Activity ▸ With the listing in front of you, retype it exactly.

Data for this exercise ▸
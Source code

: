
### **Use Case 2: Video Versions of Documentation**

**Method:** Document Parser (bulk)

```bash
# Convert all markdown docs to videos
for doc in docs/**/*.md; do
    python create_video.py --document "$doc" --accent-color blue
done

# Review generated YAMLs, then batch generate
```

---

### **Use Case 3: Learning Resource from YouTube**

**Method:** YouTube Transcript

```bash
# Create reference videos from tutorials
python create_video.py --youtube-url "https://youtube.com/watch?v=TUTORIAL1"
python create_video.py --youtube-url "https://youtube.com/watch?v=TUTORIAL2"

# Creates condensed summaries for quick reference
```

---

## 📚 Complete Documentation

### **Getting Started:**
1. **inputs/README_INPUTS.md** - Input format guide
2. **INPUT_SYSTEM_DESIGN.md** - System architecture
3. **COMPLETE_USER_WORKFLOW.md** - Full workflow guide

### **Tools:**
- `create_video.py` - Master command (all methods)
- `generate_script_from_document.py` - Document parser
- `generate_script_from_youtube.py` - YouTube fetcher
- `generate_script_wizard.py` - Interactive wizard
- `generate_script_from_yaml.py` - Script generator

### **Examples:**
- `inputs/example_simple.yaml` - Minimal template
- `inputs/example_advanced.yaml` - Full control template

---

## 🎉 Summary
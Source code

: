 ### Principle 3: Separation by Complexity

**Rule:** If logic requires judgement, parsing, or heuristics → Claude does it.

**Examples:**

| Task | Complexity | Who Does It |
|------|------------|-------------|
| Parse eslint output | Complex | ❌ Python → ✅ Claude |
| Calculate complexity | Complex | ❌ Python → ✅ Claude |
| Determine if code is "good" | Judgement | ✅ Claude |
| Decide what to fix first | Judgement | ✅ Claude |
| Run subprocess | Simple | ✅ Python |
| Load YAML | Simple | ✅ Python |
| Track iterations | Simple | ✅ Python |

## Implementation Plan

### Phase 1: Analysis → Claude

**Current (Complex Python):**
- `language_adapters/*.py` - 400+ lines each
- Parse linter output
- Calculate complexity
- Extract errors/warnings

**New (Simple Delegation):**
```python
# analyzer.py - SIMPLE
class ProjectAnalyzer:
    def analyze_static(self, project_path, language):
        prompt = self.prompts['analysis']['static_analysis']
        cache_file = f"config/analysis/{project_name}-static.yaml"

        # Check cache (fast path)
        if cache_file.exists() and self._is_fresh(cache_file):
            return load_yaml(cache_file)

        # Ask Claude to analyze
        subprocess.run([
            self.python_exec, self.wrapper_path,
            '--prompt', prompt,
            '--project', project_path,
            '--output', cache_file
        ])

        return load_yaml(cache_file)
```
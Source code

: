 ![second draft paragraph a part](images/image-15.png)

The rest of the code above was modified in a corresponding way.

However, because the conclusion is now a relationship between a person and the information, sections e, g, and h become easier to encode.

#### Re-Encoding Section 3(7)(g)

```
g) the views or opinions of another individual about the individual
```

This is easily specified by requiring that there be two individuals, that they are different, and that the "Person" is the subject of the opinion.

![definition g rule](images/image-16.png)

Task answer ▸
Source code

:
### **Use Case 2: Video Versions of Documentation**

**Method:** Document Parser (bulk)

```bash
# Convert all markdown docs to videos
for doc in docs/**/*.md; do
    python create_video.py --document "$doc" --accent-color blue
done

# Review generated YAMLs, then batch generate
```

---

### **Use Case 3: Learning Resource from YouTube**

**Method:** YouTube Transcript

```bash
# Create reference videos from tutorials
python create_video.py --youtube-url "https://youtube.com/watch?v=TUTORIAL1"
python create_video.py --youtube-url "https://youtube.com/watch?v=TUTORIAL2"

# Creates condensed summaries for quick reference
```

---

## 📚 Complete Documentation

### **Getting Started:**
1. **inputs/README_INPUTS.md** - Input format guide
2. **INPUT_SYSTEM_DESIGN.md** - System architecture
3. **COMPLETE_USER_WORKFLOW.md** - Full workflow guide

### **Tools:**
- `create_video.py` - Master command (all methods)
- `generate_script_from_document.py` - Document parser
- `generate_script_from_youtube.py` - YouTube fetcher
- `generate_script_wizard.py` - Interactive wizard
- `generate_script_from_yaml.py` - Script generator

### **Examples:**
- `inputs/example_simple.yaml` - Minimal template
- `inputs/example_advanced.yaml` - Full control template

---

## 🎉 Summary
Source code

: ### Principle 3: Separation by Complexity

**Rule:** If logic requires judgement, parsing, or heuristics → Claude does it.

**Examples:**

| Task | Complexity | Who Does It |
|------|------------|-------------|
| Parse eslint output | Complex | ❌ Python → ✅ Claude |
| Calculate complexity | Complex | ❌ Python → ✅ Claude |
| Determine if code is "good" | Judgement | ✅ Claude |
| Decide what to fix first | Judgement | ✅ Claude |
| Run subprocess | Simple | ✅ Python |
| Load YAML | Simple | ✅ Python |
| Track iterations | Simple | ✅ Python |

## Implementation Plan

### Phase 1: Analysis → Claude

**Current (Complex Python):**
- `language_adapters/*.py` - 400+ lines each
- Parse linter output
- Calculate complexity
- Extract errors/warnings

**New (Simple Delegation):**
```python
# analyzer.py - SIMPLE
class ProjectAnalyzer:
    def analyze_static(self, project_path, language):
        prompt = self.prompts['analysis']['static_analysis']
        cache_file = f"config/analysis/{project_name}-static.yaml"

        # Check cache (fast path)
        if cache_file.exists() and self._is_fresh(cache_file):
            return load_yaml(cache_file)

        # Ask Claude to analyze
        subprocess.run([
            self.python_exec, self.wrapper_path,
            '--prompt', prompt,
            '--project', project_path,
            '--output', cache_file
        ])

        return load_yaml(cache_file)
```
Source code

: ![second draft paragraph a part](images/image-15.png)

The rest of the code above was modified in a corresponding way.

However, because the conclusion is now a relationship between a person and the information, sections e, g, and h become easier to encode.

#### Re-Encoding Section 3(7)(g)

```
g) the views or opinions of another individual about the individual
```

This is easily specified by requiring that there be two individuals, that they are different, and that the "Person" is the subject of the opinion.

![definition g rule](images/image-16.png)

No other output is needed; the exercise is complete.